Chofetz Chaim Heritage Foundation’s Speak Up

Raising $2M during a recession?

Everyone said it was impossible. They were wrong.

Behind the scenes

When the Chofetz Chaim Heritage Foundation (CCHF) announced they needed to raise $2 million — $500,000 more than last year’s, fundraising experts shook their heads.

“Bad timing,” they said. Markets were down, loyal supporters were financially strained, and nonprofits everywhere were struggling. “Cut down, just this year, you’ll never make it.”

But CCHF had a choice: Reach their ambitious goal. Or scale back vital programs serving hundreds of thousands.

For them, only one option made sense.

And so, CCHF set a goal that was daring.
Ambitious.
Almost impossible.

They’d ignore the economy. Bring in a new market of donors. And not only maintain their goal, but increase it by $500,000.

Daring? Yes.
Ambitious? Absolutely.
Almost impossible? That’s what everyone said.

Campaign video
Our challenge

When your organization changes lives slowly, quietly, 
how do you make it feel urgent so people give?

Emergency situations trigger instant giving.
A mother needs surgery? Donations pour in.
A family struggling to have a child? Hearts open wide.

CCHF doesn’t have that advantage.

They save relationships, prevent hurt, protect reputations. But there are no flashing red lights. No life-or-death emergencies. Just quiet, profound transformation that’s nearly impossible to fundraise for.

CCHF’s vision was bold: Take thousands of passive beneficiaries and turn them into active givers. But… how?

We’d have to spark something deeper than gratitude —a sense of personal ownership in CCHF’s mission.

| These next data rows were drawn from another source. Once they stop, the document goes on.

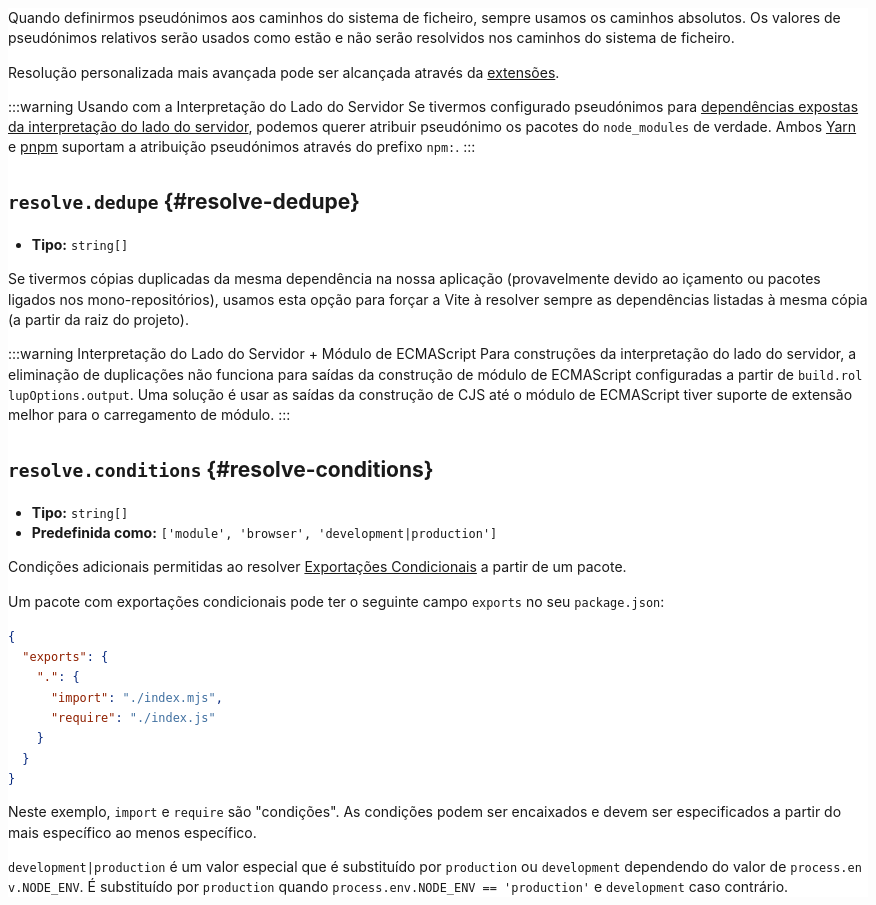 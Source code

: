 Quando definirmos pseudónimos aos caminhos do sistema de ficheiro, sempre usamos os caminhos absolutos. Os valores de pseudónimos relativos serão usados como estão e não serão resolvidos nos caminhos do sistema de ficheiro.

Resolução personalizada mais avançada pode ser alcançada através da [extensões](/guide/api-plugin).

:::warning Usando com a Interpretação do Lado do Servidor
Se tivermos configurado pseudónimos para [dependências expostas da interpretação do lado do servidor](/guide/ssr#ssr-externals), podemos querer atribuir pseudónimo os pacotes do `node_modules` de verdade. Ambos [Yarn](https://classic.yarnpkg.com/en/docs/cli/add/#toc-yarn-add-alias) e [pnpm](https://pnpm.io/aliases/) suportam a atribuição pseudónimos através do prefixo `npm:`.
:::

## `resolve.dedupe` {#resolve-dedupe}

- **Tipo:** `string[]`

Se tivermos cópias duplicadas da mesma dependência na nossa aplicação (provavelmente devido ao içamento ou pacotes ligados nos mono-repositórios), usamos esta opção para forçar a Vite à resolver sempre as dependências listadas à mesma cópia (a partir da raiz do projeto).

:::warning Interpretação do Lado do Servidor + Módulo de ECMAScript
Para construções da interpretação do lado do servidor, a eliminação de duplicações não funciona para saídas da construção de módulo de ECMAScript configuradas a partir de `build.rollupOptions.output`. Uma solução é usar as saídas da construção de CJS até o módulo de ECMAScript tiver suporte de extensão melhor para o carregamento de módulo.
:::

## `resolve.conditions` {#resolve-conditions}

- **Tipo:** `string[]`
- **Predefinida como:** `['module', 'browser', 'development|production']`

Condições adicionais permitidas ao resolver [Exportações Condicionais](https://nodejs.org/api/packages.html#packages_conditional_exports) a partir de um pacote.

Um pacote com exportações condicionais pode ter o seguinte campo `exports` no seu `package.json`:

```json
{
  "exports": {
    ".": {
      "import": "./index.mjs",
      "require": "./index.js"
    }
  }
}
```

Neste exemplo, `import` e `require` são "condições". As condições podem ser encaixados e devem ser especificados a partir do mais específico ao menos específico.

`development|production` é um valor especial que é substituído por `production` ou `development` dependendo do valor de `process.env.NODE_ENV`. É substituído por `production` quando `process.env.NODE_ENV == 'production'` e `development` caso contrário.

And there were smaller, critical challenges, too:

  • Inspire existing donors to increase their giving — even during inflation
  • Unify 60+ diverse programs —from daily learning to shalom videos to anti-bullying programs— under one memorable campaign theme that ties together everything CCHF offers
  • Design a message flexible enough to resonate with wildly different audiences (Speak up for…)

We needed an entirely new approach.

Our strategy

When the stakes are this high, there’s no room for guesswork — or inflated campaign costs.

So we scaled back significantly on print ads, reducing campaign expenses. Instead, we designed a creative, multi-pronged social and email outreach strategy, using deep insights about CCHF’s audience to guide every move.

“We speak up to save people you love from words that hurt. You can too.”

save

urgency,

you love

making it personal

words that hurt

Condensing 60+ programs into one powerful phrase

you can

clear ask,

too

clear partnership

Every campaign element worked together, deepening reader’s connection, urgency and desire to be part of this cause. By making it personal, we transformed “another fundraising campaign” into a movement people eagerly joined.

The results

Day one looked like failure. Donations trickled in slowly, and the $2M goal seemed distant.

But within just 48 hours, as the marketing materials worked their magic, everything changed.

The campaign not only met its target but exceeded it, reaching $2.09 million — a 39.3% increase over the previous year.

  • $2.09 million — close to $500k more than was raised last year (a 39.3% increase)
  • 7,399 donors — 1,291 more than the previous year (a 21% expansion of CCHF’s supporter base)
  • 32%+ email open rates despite multiple daily emails
  • Sustainable growth by converting beneficiaries into supporters
Takeaways

Yes, fundraising in difficult times is possible — with the right strategy.

  • Emotion beats data. The strongest response came from messaging that made the mission feel deeply personal, not just important.
  • Past beneficiaries are a hidden goldmine. People who had experienced CCHF’s impact firsthand were eager to give back—once we gave them the right invitation.
  • Clarity wins. A single-yet-flexible message (Speak up for…) created an upbeat, cohesive campaign that resonated across all donor groups.
  • Momentum matters. The turning point came from building real excitement, using the power of community and a sense of urgency to inspire action.